Und hier noch ein Link zum Energiesektor: Chinas Energiesystem

Ansonsten bleibt nur zum Thema zu sagen: Ich nutze kein Social-Media (die Server verbrauchen massiv Energie), keine Clouds (das gleiche Spiel wie bei SM), mache keine Krypto, kaufe mir ein neues Handy nur wenn das alte kaputt ist und spiele Spiele immer im Offline Modus. Bei allem was eine permanente Verbindung zum Internet voraussetzt benutze ich einen Crack und mein PC hat kein Bling Bling. Mehr kann ich von meiner Seite auch nicht mehr machen um die Situation nicht zu verschlimmern.


----------



## Basileukum (26. September 2021)

Mein Gott, es ist halt Brechreizpropaganda. Man sieht nun halt verstärkt das Medium Videospiele als Objekt, welches propagandistisch noch zuwenig erschloßen ist. Im Gegensatz zum Fernsehen, Hellywood, Musik, Radio, Print, Schule, Social Media etc. wo das schon optimiert ist.  
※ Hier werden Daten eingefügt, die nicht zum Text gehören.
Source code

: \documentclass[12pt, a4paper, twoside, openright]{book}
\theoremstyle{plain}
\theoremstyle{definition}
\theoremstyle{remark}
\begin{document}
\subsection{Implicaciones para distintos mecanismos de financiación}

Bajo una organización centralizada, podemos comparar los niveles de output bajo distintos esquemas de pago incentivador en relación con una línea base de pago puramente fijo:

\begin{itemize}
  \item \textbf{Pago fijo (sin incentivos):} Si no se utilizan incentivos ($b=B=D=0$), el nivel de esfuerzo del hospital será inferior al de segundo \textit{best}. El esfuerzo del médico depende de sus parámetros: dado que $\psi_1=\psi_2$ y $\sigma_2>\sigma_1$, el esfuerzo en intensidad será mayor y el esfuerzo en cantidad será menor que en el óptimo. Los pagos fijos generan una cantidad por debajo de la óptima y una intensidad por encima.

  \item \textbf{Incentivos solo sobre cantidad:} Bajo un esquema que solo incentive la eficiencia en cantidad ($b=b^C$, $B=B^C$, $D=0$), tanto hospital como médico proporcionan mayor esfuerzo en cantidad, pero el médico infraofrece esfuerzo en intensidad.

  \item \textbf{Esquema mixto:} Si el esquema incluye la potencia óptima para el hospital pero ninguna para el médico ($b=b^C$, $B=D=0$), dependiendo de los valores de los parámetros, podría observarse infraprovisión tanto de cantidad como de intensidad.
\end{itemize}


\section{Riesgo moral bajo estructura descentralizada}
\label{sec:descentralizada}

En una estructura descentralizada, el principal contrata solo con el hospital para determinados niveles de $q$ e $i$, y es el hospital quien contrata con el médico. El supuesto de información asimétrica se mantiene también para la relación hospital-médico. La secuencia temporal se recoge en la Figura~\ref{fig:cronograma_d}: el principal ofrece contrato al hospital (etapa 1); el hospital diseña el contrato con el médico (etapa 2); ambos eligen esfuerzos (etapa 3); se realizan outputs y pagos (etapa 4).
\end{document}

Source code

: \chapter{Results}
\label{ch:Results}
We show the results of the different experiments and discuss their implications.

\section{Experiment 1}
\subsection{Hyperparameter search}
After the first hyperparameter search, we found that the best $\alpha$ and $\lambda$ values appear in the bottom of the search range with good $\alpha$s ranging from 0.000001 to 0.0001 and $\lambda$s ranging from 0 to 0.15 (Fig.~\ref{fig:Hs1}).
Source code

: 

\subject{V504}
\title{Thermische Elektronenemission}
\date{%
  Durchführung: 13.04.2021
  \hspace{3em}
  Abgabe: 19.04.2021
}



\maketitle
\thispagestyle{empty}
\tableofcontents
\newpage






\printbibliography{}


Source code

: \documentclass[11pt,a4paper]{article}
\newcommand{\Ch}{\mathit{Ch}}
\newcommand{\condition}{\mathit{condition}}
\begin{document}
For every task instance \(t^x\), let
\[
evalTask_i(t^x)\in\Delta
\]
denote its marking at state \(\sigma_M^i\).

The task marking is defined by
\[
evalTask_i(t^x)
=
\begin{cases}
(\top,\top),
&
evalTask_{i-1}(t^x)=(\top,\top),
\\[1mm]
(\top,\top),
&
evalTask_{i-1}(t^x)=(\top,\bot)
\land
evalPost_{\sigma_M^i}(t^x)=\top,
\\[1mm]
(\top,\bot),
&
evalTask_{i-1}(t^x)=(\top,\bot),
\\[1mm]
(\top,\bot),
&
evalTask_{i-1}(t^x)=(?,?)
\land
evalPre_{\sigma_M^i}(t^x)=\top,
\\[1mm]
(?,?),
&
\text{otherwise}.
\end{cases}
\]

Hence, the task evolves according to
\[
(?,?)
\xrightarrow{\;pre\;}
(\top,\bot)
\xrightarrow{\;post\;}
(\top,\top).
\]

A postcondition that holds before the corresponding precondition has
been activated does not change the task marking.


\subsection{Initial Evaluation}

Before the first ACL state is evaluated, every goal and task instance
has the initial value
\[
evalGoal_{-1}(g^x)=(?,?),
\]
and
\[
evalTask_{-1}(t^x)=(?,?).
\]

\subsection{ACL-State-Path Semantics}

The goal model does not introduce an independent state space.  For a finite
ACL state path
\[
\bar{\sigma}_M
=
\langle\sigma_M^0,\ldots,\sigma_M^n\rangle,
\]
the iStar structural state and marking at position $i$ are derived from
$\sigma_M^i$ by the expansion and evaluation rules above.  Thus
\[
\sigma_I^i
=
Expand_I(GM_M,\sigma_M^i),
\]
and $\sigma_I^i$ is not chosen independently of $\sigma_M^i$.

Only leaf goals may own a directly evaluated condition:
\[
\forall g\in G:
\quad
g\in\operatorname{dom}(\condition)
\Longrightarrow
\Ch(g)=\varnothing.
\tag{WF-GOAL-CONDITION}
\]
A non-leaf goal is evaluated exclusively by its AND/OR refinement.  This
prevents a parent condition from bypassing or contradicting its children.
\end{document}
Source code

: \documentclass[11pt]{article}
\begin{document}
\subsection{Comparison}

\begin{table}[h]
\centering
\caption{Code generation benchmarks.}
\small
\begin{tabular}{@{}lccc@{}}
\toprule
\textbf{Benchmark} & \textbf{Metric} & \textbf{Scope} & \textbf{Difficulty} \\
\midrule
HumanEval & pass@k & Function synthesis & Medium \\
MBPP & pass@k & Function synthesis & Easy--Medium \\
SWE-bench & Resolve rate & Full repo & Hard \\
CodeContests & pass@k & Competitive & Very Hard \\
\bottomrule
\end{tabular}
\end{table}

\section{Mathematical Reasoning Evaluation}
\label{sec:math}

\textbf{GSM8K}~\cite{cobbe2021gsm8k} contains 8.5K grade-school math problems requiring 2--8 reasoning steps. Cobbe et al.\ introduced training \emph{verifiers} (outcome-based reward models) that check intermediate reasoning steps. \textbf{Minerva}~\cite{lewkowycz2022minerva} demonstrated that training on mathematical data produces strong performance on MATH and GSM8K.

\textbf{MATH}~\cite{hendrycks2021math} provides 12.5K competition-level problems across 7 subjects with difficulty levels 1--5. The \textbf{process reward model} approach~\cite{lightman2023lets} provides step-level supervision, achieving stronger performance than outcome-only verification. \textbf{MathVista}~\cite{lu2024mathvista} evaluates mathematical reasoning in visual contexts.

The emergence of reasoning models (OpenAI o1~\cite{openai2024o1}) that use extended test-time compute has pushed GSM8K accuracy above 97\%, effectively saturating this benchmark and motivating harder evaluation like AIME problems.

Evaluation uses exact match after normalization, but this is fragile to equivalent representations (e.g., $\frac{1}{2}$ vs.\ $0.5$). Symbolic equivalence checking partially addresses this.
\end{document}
Beim Gaming will ich Spaß haben und mich nicht da auch noch von politisch belanglosen Themen (von denen man halt gerade meint diese seien "weltbewegend", in der eigenen Kinderwelt eventuell, wirkliche Probleme und Lösungen werden natürlich vermieden) von irgendwelchen ideologischen Gruppierungen anwidern lassen. 

Zwei Themen finde ich da besonders lustig. Erstens das Thema Wasserhysterie in einem Land wie Deutschland, man tut gerade so, als ob man in der Wüste lebt, dabei können wir hier im wahrsten Sinne aus dem vollen schöpfen. Zweitens das Energiethema. Energie ist in unserem System unendlich und wandelt nur ihre Form. Um beides als knappes Gut darzustellen haben die Bolschewiken den lustigen Plan entwickelt beides immer weiter zu verteuern, denn was teuer ist, das muß knapp sein? Oder etwa nicht?


----------



## Worrel (26. September 2021)

Basileukum schrieb:


> Zwei Themen finde ich da besonders lustig. Erstens das Thema Wasserhysterie in einem Land wie Deutschland, man tut gerade so, als ob man in der Wüste lebt, dabei können wir hier im wahrsten Sinne aus dem vollen schöpfen.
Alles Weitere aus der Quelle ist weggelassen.